• **Exercise**
Below are several records. Retype exactly those lines running from the one with "세 업체 간 동시 론칭" through the one with "<strong>1) 삼성카드가 간편송금", end lines included, and no others.

• **Data section**
_ _ _ _ _

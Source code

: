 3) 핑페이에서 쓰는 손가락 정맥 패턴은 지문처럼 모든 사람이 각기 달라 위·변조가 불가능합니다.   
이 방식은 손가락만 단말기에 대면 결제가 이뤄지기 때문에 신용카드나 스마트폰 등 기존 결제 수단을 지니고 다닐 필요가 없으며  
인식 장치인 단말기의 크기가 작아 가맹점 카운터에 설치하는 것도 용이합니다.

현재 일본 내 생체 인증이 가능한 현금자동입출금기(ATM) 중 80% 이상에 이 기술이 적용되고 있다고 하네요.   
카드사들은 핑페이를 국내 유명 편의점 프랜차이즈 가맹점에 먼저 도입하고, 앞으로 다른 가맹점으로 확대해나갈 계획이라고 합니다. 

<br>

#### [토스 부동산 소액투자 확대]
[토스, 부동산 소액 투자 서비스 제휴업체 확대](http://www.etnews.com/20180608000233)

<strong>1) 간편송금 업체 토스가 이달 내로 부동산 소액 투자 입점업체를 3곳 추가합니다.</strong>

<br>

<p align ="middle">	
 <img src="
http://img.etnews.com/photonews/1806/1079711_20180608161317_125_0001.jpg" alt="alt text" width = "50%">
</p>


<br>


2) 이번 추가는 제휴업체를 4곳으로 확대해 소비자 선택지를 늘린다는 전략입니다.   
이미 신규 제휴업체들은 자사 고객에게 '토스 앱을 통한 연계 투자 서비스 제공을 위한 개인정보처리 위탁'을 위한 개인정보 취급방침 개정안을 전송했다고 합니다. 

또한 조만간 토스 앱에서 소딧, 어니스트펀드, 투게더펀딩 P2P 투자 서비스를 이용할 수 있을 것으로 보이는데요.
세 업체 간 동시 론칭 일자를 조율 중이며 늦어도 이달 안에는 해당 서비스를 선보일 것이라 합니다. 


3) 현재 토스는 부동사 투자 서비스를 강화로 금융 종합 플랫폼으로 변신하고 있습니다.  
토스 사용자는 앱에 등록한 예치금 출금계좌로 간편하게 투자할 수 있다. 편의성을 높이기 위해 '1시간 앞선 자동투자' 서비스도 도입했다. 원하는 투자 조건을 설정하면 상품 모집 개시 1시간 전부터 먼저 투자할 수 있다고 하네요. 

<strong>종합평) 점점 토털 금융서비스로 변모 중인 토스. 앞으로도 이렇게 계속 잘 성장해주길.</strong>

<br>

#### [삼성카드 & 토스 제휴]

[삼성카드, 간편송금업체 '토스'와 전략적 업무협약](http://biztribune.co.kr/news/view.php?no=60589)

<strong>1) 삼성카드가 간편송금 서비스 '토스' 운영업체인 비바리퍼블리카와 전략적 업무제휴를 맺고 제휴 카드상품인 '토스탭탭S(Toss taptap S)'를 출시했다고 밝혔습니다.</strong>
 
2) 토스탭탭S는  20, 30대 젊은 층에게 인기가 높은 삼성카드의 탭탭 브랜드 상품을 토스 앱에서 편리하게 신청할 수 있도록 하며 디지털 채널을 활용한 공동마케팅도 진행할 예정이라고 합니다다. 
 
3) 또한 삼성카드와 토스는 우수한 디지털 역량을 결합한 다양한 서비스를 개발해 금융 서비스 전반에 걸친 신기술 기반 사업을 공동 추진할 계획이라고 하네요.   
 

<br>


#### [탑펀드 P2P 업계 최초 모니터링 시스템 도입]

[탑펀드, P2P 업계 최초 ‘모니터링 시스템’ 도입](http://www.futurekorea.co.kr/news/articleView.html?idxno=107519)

_ _ _ _ _

• **Reply**
세 업체 간 동시 론칭 일자를 조율 중이며 늦어도 이달 안에는 해당 서비스를 선보일 것이라 합니다. 


3) 현재 토스는 부동사 투자 서비스를 강화로 금융 종합 플랫폼으로 변신하고 있습니다.  
토스 사용자는 앱에 등록한 예치금 출금계좌로 간편하게 투자할 수 있다. 편의성을 높이기 위해 '1시간 앞선 자동투자' 서비스도 도입했다. 원하는 투자 조건을 설정하면 상품 모집 개시 1시간 전부터 먼저 투자할 수 있다고 하네요. 

<strong>종합평) 점점 토털 금융서비스로 변모 중인 토스. 앞으로도 이렇게 계속 잘 성장해주길.</strong>

<br>

#### [삼성카드 & 토스 제휴]

[삼성카드, 간편송금업체 '토스'와 전략적 업무협약](http://biztribune.co.kr/news/view.php?no=60589)

<strong>1) 삼성카드가 간편송금 서비스 '토스' 운영업체인 비바리퍼블리카와 전략적 업무제휴를 맺고 제휴 카드상품인 '토스탭탭S(Toss taptap S)'를 출시했다고 밝혔습니다.</strong>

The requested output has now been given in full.